An Elizabethan garland; being a descriptive catalogue of seventy black-letter ballads, printed between the years 1559 and 1597 (1856)
by George Daniel
549419An Elizabethan garland; being a descriptive catalogue of seventy black-letter ballads, printed between the years 1559 and 15971856George Daniel

An Elizabethan Garland;


BEING A


DESCRIPTIVE CATALOGUE


OF


SEVENTY


Black-Letter Ballads


PRINTED BETWEEN THE YEARS 1550 AND 1597.


In the Possession of George Daniel, of Canonbury.




"Old Songs, old tales. and and an old Jest
Our stomachs easiliest digest."




TWENTY-FIVE COPIES PRINTED ONLY FOR PRIVATE CIRCULATION




LONDON, 1856.





INTRODUCTION.




If any portion of our literature be more generally interesting than another it is ancient ballad lore.
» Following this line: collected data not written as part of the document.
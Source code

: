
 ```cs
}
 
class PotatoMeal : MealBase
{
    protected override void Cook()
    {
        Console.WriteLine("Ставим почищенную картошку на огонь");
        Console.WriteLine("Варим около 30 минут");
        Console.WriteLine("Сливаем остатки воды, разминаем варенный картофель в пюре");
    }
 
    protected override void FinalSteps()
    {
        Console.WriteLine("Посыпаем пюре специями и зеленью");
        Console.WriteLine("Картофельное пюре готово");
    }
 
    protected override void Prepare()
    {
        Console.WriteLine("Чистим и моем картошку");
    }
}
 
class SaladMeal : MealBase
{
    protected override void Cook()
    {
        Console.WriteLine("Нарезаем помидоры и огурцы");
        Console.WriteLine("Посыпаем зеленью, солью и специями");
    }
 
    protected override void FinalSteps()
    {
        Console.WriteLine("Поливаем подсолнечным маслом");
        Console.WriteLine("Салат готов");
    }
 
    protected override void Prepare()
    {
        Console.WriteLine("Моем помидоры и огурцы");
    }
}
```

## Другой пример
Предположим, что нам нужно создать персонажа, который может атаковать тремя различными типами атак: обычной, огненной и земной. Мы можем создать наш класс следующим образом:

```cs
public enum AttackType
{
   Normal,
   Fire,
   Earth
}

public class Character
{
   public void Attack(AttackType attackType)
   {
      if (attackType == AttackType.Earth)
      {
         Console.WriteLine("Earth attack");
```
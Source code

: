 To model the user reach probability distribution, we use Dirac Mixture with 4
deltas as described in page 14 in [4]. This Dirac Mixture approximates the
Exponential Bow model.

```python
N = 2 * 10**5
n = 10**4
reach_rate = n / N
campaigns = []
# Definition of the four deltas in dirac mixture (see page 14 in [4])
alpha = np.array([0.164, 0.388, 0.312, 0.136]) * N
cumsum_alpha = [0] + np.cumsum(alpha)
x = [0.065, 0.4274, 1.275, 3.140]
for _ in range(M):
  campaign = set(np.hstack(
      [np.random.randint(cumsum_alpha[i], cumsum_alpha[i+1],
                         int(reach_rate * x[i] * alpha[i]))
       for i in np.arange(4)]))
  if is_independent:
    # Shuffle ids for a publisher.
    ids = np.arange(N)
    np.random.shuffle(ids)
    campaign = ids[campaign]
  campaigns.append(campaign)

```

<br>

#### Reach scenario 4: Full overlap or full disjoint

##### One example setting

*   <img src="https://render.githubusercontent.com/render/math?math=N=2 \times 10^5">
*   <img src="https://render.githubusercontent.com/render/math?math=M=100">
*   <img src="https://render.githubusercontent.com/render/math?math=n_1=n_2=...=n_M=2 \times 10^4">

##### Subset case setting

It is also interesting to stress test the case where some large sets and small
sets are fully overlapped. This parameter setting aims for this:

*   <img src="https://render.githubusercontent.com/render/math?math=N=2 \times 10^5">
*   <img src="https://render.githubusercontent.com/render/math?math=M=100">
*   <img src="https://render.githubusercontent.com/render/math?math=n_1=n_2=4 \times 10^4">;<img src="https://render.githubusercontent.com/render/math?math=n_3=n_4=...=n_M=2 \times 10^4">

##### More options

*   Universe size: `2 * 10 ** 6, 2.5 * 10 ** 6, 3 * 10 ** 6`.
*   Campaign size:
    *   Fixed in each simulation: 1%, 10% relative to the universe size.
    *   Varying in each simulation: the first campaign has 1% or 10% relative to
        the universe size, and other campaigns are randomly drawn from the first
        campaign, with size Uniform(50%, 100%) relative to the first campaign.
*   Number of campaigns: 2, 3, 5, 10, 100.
How many events historical and domestic do we owe the knowledge of to this source. Battles have been fought, and heroes immortalised in its expressive and inspiring strains; and the sports, pastimes, manners, customs, and traditions of our forefathers have received from it some of their most important and curious illustrations. Scholars, critics, and antiquaries have rendered good service to literature by snatching from oblivion those precious relics of legendary poetry which would have been lost to posterity but for their well directed labours of love. They have made us familiar with the thoughts, sympathies, and language of our ancestors. We follow them to the tournament, the border foray, the public hostelrie, and the domestic hearth. We glow with their martial spirit and revel in their rude festivities!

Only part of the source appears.